Friday, May 14, 2010

DeMint Blocks Bipartisan Effort To Rein In Secret Holds With Frivolous Border Amendment @jimdemint

from http://thinkprogress.org/2010/05/14/demint-secret-holds/

DeMint2 "Of all the maddening practices that clog the arteries of the national legislature, the most infuriating may be the Senate institution known as the 'secret hold,'" the Washington Post noted in an editorial this week. Secret holds allow senators to indefinitely prevent a presidential nominee from coming up for a vote, without ever having to provide a reason or identify themselves. Senate Republicans have used secret holds to an unprecedented degree under President Obama, and are currently anonymously blocking at least 52 nominees, all of whom were "noncontroversial in committee debate."

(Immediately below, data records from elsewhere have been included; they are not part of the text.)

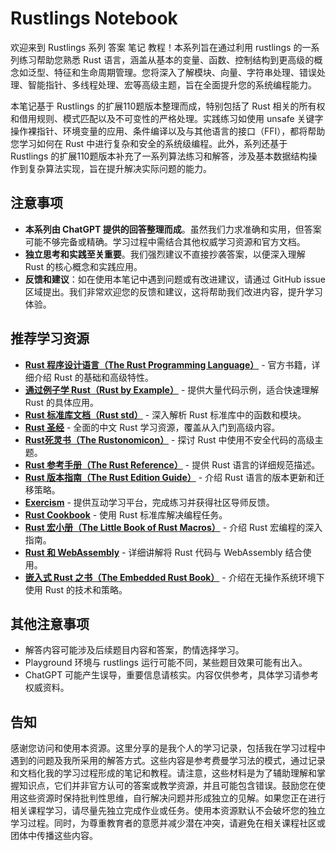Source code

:# Rustlings Notebook

欢迎来到 Rustlings 系列 答案 笔记 教程！本系列旨在通过利用 rustlings 的一系列练习帮助您熟悉 Rust 语言，涵盖从基本的变量、函数、控制结构到更高级的概念如泛型、特征和生命周期管理。您将深入了解模块、向量、字符串处理、错误处理、智能指针、多线程处理、宏等高级主题，旨在全面提升您的系统编程能力。

本笔记基于 Rustlings 的扩展110题版本整理而成，特别包括了 Rust 相关的所有权和借用规则、模式匹配以及不可变性的严格处理。实践练习如使用 unsafe 关键字操作裸指针、环境变量的应用、条件编译以及与其他语言的接口（FFI），都将帮助您学习如何在 Rust 中进行复杂和安全的系统级编程。此外，系列还基于 Rustlings 的扩展110题版本补充了一系列算法练习和解答，涉及基本数据结构操作到复杂算法实现，旨在提升解决实际问题的能力。

## 注意事项
- **本系列由 ChatGPT 提供的回答整理而成**。虽然我们力求准确和实用，但答案可能不够完备或精确。学习过程中需结合其他权威学习资源和官方文档。
- **独立思考和实践至关重要**。我们强烈建议不直接抄袭答案，以便深入理解 Rust 的核心概念和实践应用。
- **反馈和建议**：如在使用本笔记中遇到问题或有改进建议，请通过 GitHub issue 区域提出。我们非常欢迎您的反馈和建议，这将帮助我们改进内容，提升学习体验。

## 推荐学习资源
- [**Rust 程序设计语言（The Rust Programming Language）**](https://doc.rust-lang.org/book/) - 官方书籍，详细介绍 Rust 的基础和高级特性。
- [**通过例子学 Rust（Rust by Example）**](https://doc.rust-lang.org/rust-by-example/) - 提供大量代码示例，适合快速理解 Rust 的具体应用。
- [**Rust 标准库文档（Rust std）**](https://doc.rust-lang.org/std/) - 深入解析 Rust 标准库中的函数和模块。
- [**Rust 圣经**](https://course.rs/) - 全面的中文 Rust 学习资源，覆盖从入门到高级内容。
- [**Rust死灵书（The Rustonomicon）**](https://doc.rust-lang.org/nomicon/) - 探讨 Rust 中使用不安全代码的高级主题。
- [**Rust 参考手册（The Rust Reference）**](https://doc.rust-lang.org/reference/) - 提供 Rust 语言的详细规范描述。
- [**Rust 版本指南（The Rust Edition Guide）**](https://doc.rust-lang.org/edition-guide/) - 介绍 Rust 语言的版本更新和迁移策略。
- [**Exercism**](https://exercism.io/tracks/rust) - 提供互动学习平台，完成练习并获得社区导师反馈。
- [**Rust Cookbook**](https://rust-lang-nursery.github.io/rust-cookbook/) - 使用 Rust 标准库解决编程任务。
- [**Rust 宏小册（The Little Book of Rust Macros）**](https://danielkeep.github.io/tlborm/book/) - 介绍 Rust 宏编程的深入指南。
- [**Rust 和 WebAssembly**](https://rustwasm.github.io/docs/book/) - 详细讲解将 Rust 代码与 WebAssembly 结合使用。
- [**嵌入式 Rust 之书（The Embedded Rust Book）**](https://docs.rust-embedded.org/book/) - 介绍在无操作系统环境下使用 Rust 的技术和策略。

## 其他注意事项
- 解答内容可能涉及后续题目内容和答案，酌情选择学习。
- Playground 环境与 rustlings 运行可能不同，某些题目效果可能有出入。
- ChatGPT 可能产生误导，重要信息请核实。内容仅供参考，具体学习请参考权威资料。

## 告知
感谢您访问和使用本资源。这里分享的是我个人的学习记录，包括我在学习过程中遇到的问题及我所采用的解答方式。这些内容是参考费曼学习法的模式，通过记录和文档化我的学习过程形成的笔记和教程。请注意，这些材料是为了辅助理解和掌握知识点，它们并非官方认可的答案或教学资源，并且可能包含错误。鼓励您在使用这些资源时保持批判性思维，自行解决问题并形成独立的见解。如果您正在进行相关课程学习，请尽量先独立完成作业或任务。使用本资源默认不会破坏您的独立学习过程。同时，为尊重教育者的意愿并减少潜在冲突，请避免在相关课程社区或团体中传播这些内容。
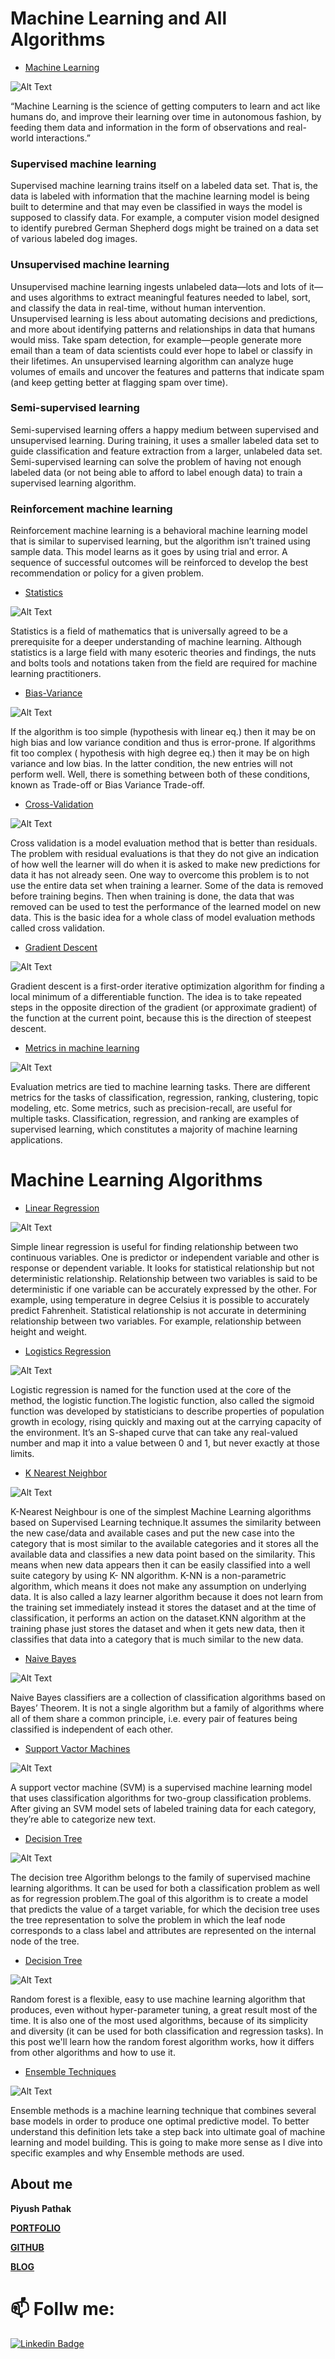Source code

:# Machine Learning and All Algorithms
* [Machine Learning](https://github.com/piyushpathak03/Machine-learning-algorithm-PDF)

![Alt Text](https://github.com/piyushpathak03/Machine-learning-algorithm-PDF/blob/main/static/machine%20learning.jpeg)

“Machine Learning is the science of getting computers to learn and act like humans do, and improve their learning over time in autonomous fashion, by feeding them data and information in the form of observations and real-world interactions.”

### Supervised machine learning            
Supervised machine learning trains itself on a labeled data set. That is, the data is labeled with information that the machine learning model is being built to determine and that may even be classified in ways the model is supposed to classify data. For example, a computer vision model designed to identify purebred German Shepherd dogs might be trained on a data set of various labeled dog images.  

### Unsupervised machine learning
Unsupervised machine learning ingests unlabeled data—lots and lots of it—and uses algorithms to extract meaningful features needed to label, sort, and classify the data in real-time, without human intervention. Unsupervised learning is less about automating decisions and predictions, and more about identifying patterns and relationships in data that humans would miss. Take spam detection, for example—people generate more email than a team of data scientists could ever hope to label or classify in their lifetimes. An unsupervised learning algorithm can analyze huge volumes of emails and uncover the features and patterns that indicate spam (and keep getting better at flagging spam over time).

### Semi-supervised learning 
Semi-supervised learning offers a happy medium between supervised and unsupervised learning. During training, it uses a smaller labeled data set to guide classification and feature extraction from a larger, unlabeled data set. Semi-supervised learning can solve the problem of having not enough labeled data (or not being able to afford to label enough data) to train a supervised learning algorithm. 

### Reinforcement machine learning
Reinforcement machine learning is a behavioral machine learning model that is similar to supervised learning, but the algorithm isn’t trained using sample data. This model learns as it goes by using trial and error. A sequence of successful outcomes will be reinforced to develop the best recommendation or policy for a given problem.


* [Statistics](https://github.com/piyushpathak03/Machine-learning-algorithm-PDF/tree/main/00%20Statistics)

![Alt Text](https://github.com/piyushpathak03/Machine-learning-algorithm-PDF/blob/main/static/statistics.jpg)

Statistics is a field of mathematics that is universally agreed to be a prerequisite for a deeper understanding of machine learning. Although statistics is a large field with many esoteric theories and findings, the nuts and bolts tools and notations taken from the field are required for machine learning practitioners.


* [Bias-Variance](https://github.com/piyushpathak03/Machine-learning-algorithm-PDF/tree/main/Bias_Variance)

![Alt Text](https://github.com/piyushpathak03/Machine-learning-algorithm-PDF/blob/main/static/bias-variance.png)

If the algorithm is too simple (hypothesis with linear eq.) then it may be on high bias and low variance condition and thus is error-prone. If algorithms fit too complex ( hypothesis with high degree eq.) then it may be on high variance and low bias. In the latter condition, the new entries will not perform well. Well, there is something between both of these conditions, known as Trade-off or Bias Variance Trade-off.


* [Cross-Validation](https://github.com/piyushpathak03/Machine-learning-algorithm-PDF/tree/main/Cross%20Validation)

![Alt Text](https://github.com/piyushpathak03/Machine-learning-algorithm-PDF/blob/main/static/Cross-Validation.jpg)

Cross validation is a model evaluation method that is better than residuals. The problem with residual evaluations is that they do not give an indication of how well the learner will do when it is asked to make new predictions for data it has not already seen. One way to overcome this problem is to not use the entire data set when training a learner. Some of the data is removed before training begins. Then when training is done, the data that was removed can be used to test the performance of the learned model on new data. This is the basic idea for a whole class of model evaluation methods called cross validation.


* [Gradient Descent](https://github.com/piyushpathak03/Machine-learning-algorithm-PDF/tree/main/Gradient%20Descent)

![Alt Text](https://github.com/piyushpathak03/Machine-learning-algorithm-PDF/blob/main/static/gradient%20descent.jpg)

Gradient descent is a first-order iterative optimization algorithm for finding a local minimum of a differentiable function. The idea is to take repeated steps in the opposite direction of the gradient (or approximate gradient) of the function at the current point, because this is the direction of steepest descent.


* [Metrics in machine learning](https://github.com/piyushpathak03/Machine-learning-algorithm-PDF/tree/main/Metrics)

![Alt Text](https://github.com/piyushpathak03/Machine-learning-algorithm-PDF/blob/main/static/Metrics.png)

Evaluation metrics are tied to machine learning tasks. There are different metrics for the tasks of classification, regression, ranking, clustering, topic modeling, etc. Some metrics, such as precision-recall, are useful for multiple tasks. Classification, regression, and ranking are examples of supervised learning, which constitutes a majority of machine learning applications.


# Machine Learning Algorithms

* [Linear Regression](https://github.com/piyushpathak03/Machine-learning-algorithm-PDF/tree/main/Linear%20Model)

![Alt Text](https://github.com/piyushpathak03/Machine-learning-algorithm-PDF/blob/main/static/Linear%20models.png)

Simple linear regression is useful for finding relationship between two continuous variables. One is predictor or independent variable and other is response or dependent variable. It looks for statistical relationship but not deterministic relationship. Relationship between two variables is said to be deterministic if one variable can be accurately expressed by the other. For example, using temperature in degree Celsius it is possible to accurately predict Fahrenheit. Statistical relationship is not accurate in determining relationship between two variables. For example, relationship between height and weight.


* [Logistics Regression](https://github.com/piyushpathak03/Machine-learning-algorithm-PDF/tree/main/Logistic)

![Alt Text](https://github.com/piyushpathak03/Machine-learning-algorithm-PDF/blob/main/static/Logistics%20regression.png)

Logistic regression is named for the function used at the core of the method, the logistic function.The logistic function, also called the sigmoid function was developed by statisticians to describe properties of population growth in ecology, rising quickly and maxing out at the carrying capacity of the environment. It’s an S-shaped curve that can take any real-valued number and map it into a value between 0 and 1, but never exactly at those limits.


* [K Nearest Neighbor](https://github.com/piyushpathak03/Machine-learning-algorithm-PDF/tree/main/KNN%20Model)

![Alt Text](https://github.com/piyushpathak03/Machine-learning-algorithm-PDF/blob/main/static/KNN.png)

K-Nearest Neighbour is one of the simplest Machine Learning algorithms based on Supervised Learning technique.It assumes the similarity between the new case/data and available cases and put the new case into the category that is most similar to the available categories and it stores all the available data and classifies a new data point based on the similarity. This means when new data appears then it can be easily classified into a well suite category by using K- NN algorithm.
K-NN is a non-parametric algorithm, which means it does not make any assumption on underlying data.
It is also called a lazy learner algorithm because it does not learn from the training set immediately instead it stores the dataset and at the time of classification, it performs an action on the dataset.KNN algorithm at the training phase just stores the dataset and when it gets new data, then it classifies that data into a category that is much similar to the new data.


* [Naive Bayes](https://github.com/piyushpathak03/Machine-learning-algorithm-PDF/tree/main/Naive%20Bayes)

![Alt Text](https://github.com/piyushpathak03/Machine-learning-algorithm-PDF/blob/main/static/Naive%20Bayes%20models.png)

Naive Bayes classifiers are a collection of classification algorithms based on Bayes’ Theorem. It is not a single algorithm but a family of algorithms where all of them share a common principle, i.e. every pair of features being classified is independent of each other.


* [Support Vactor Machines](https://github.com/piyushpathak03/Machine-learning-algorithm-PDF/tree/main/SVM)

![Alt Text](https://github.com/piyushpathak03/Machine-learning-algorithm-PDF/blob/main/static/SVM.jpg)

A support vector machine (SVM) is a supervised machine learning model that uses classification algorithms for two-group classification problems. After giving an SVM model sets of labeled training data for each category, they’re able to categorize new text.


* [Decision Tree](https://github.com/piyushpathak03/Machine-learning-algorithm-PDF/tree/main/DT)

![Alt Text](https://github.com/piyushpathak03/Machine-learning-algorithm-PDF/blob/main/static/decision%20tree.png)

The decision tree Algorithm belongs to the family of supervised machine learning algorithms. It can be used for both a classification problem as well as for regression problem.The goal of this algorithm is to create a model that predicts the value of a target variable, for which the decision tree uses the tree representation to solve the problem in which the leaf node corresponds to a class label and attributes are represented on the internal node of the tree.


* [Decision Tree](https://github.com/piyushpathak03/Machine-learning-algorithm-PDF/tree/main/Random_forest)

![Alt Text](https://github.com/piyushpathak03/Machine-learning-algorithm-PDF/blob/main/static/random%20forest.jpg)

Random forest is a flexible, easy to use machine learning algorithm that produces, even without hyper-parameter tuning, a great result most of the time. It is also one of the most used algorithms, because of its simplicity and diversity (it can be used for both classification and regression tasks). In this post we'll learn how the random forest algorithm works, how it differs from other algorithms and how to use it.


* [Ensemble Techniques](https://github.com/piyushpathak03/Machine-learning-algorithm-PDF/tree/main/Ensemble)

![Alt Text](https://github.com/piyushpathak03/Machine-learning-algorithm-PDF/blob/main/static/Ensemble%20techniques.png)

 Ensemble methods is a machine learning technique that combines several base models in order to produce one optimal predictive model. To better understand this definition lets take a step back into ultimate goal of machine learning and model building. This is going to make more sense as I dive into specific examples and why Ensemble methods are used.



## About me

**Piyush Pathak**

[**PORTFOLIO**](https://anirudhrapathak3.wixsite.com/piyush)

[**GITHUB**](https://github.com/piyushpathak03)

[**BLOG**](https://medium.com/@piyushpathak03)


# 📫 Follw me: 

[![Linkedin Badge](https://img.shields.io/badge/-jatinparmar-blue?style=flat-square&logo=Linkedin&logoColor=white&link=https://www.linkedin.com/in/jhparmar/)](https://www.linkedin.com/in/jhparmar/)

Sens. Ron Wyden (D-OR) and Chuck Grassley (R-IA) proposed new rules to rein in secret holds, but "Republicans thwarted" the bipartisan effort yesterday when Sen. Jim DeMint (R-SC) attached a poison pill amendment:

The Senate was expected to vote Thursday afternoon on an amendment by Sens. Ron Wyden (D-Ore.) and Chuck Grassley (R-Iowa) restricting secret holds. But Wyden chose to withdraw the measure after Sen. Jim DeMint (R-S.C.) said he would attempt to attach to it language requiring construction of a 700-mile security fence along the Southwest border.

"Until about an hour or so ago, I thought we would win a dramatic victory for the cause of open government," Wyden said on the floor, adding that he was "flabbergasted" that DeMint pushed his security amendment, which would have made it impossible to pass the provision on secret holds.

A senior GOP aide said DeMint added his frivolous amendment because Democrats had "degenerated the amendment process into one with a bunch of off-topic political votes." But when DeMint first announced his amendment, he made no mention of "off-topic political votes" as his reason for raising the border fence.

In an editorial yesterday, the New York Times noted that despite a 2007 rule requiring senators to identify themselves within six days of blocking a nominee, senators simply "pass secret holds among themselves to foil the time limit." There's currently no way to prevent this "hold laundering," as Sen. Sheldon Whitehouse (D-RI) dubbed it. Last month, he and Sen. Claire McCaskill (D-MO) tried to enforce the rule, only to be thwarted by Minority Whip Sen. Jon Kyl (R-AZ), who blocked votes on 97 nominees by repeatedly objecting to the two senators' unanimous consent requests.

Democrats have used secret holds in the past as well, but McCaskill has been able get almost the entire caucus to sign a letter pledging to never again use secret holds, "not even under a Republican president."